Inverse-design of nonlinear mechanical metamaterials via video denoising diffusion models
Jan-Hendrik Bastek, Dennis M. Kochmann
TL;DR
This work tackles the inverse design of nonlinear metamaterials by leveraging a video denoising diffusion model trained on full-field deformation data from FE simulations of 2D periodic cellular structures. The method learns to map target nonlinear stress–strain responses to plausible microstructural designs while simultaneously predicting the full deformation path and internal stress distributions, including buckling and contact, in a single framework. It demonstrates accurate forward predictions (full-field σ22 and the resulting stress–strain curves) and exposes the probabilistic design space, enabling multiple viable designs for a given target. The approach offers a path to rapid, physically interpretable material design for soft robotics, biomedical implants, and impact mitigation, with potential extensions to other physics and design representations.
Abstract
The accelerated inverse design of complex material properties - such as identifying a material with a given stress-strain response over a nonlinear deformation path - holds great potential for addressing challenges from soft robotics to biomedical implants and impact mitigation. While machine learning models have provided such inverse mappings, they are typically restricted to linear target properties such as stiffness.
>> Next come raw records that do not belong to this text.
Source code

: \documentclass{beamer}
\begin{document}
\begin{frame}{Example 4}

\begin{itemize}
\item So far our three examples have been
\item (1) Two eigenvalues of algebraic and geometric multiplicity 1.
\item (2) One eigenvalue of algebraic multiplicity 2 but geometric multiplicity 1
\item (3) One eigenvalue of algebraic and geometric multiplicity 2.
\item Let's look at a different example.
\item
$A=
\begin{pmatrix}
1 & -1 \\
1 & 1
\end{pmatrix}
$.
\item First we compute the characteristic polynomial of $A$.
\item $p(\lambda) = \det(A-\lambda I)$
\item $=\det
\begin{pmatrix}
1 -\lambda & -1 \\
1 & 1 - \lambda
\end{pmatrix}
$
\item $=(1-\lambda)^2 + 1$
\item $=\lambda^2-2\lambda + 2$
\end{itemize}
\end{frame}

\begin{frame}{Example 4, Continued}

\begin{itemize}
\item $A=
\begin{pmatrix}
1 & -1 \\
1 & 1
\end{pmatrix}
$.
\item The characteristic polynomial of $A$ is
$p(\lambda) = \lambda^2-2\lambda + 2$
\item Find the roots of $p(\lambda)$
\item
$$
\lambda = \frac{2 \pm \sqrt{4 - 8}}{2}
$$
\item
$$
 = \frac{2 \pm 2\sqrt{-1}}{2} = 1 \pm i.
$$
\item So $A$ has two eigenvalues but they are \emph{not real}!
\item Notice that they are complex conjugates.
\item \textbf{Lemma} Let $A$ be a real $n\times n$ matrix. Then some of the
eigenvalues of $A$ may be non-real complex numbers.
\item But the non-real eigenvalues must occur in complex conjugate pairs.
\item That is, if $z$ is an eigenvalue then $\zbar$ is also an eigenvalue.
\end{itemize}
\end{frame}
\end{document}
To tailor the nonlinear response, we here show that video diffusion generative models trained on full-field data of periodic stochastic cellular structures can successfully predict and tune their nonlinear deformation and stress response under compression in the large-strain regime, including buckling and contact. Unlike commonly encountered black-box models, our framework intrinsically provides an estimate of the expected deformation path, including the full-field internal stress distribution closely agreeing with finite element simulations. This work has thus the potential to simplify and accelerate the identification of materials with complex target performance.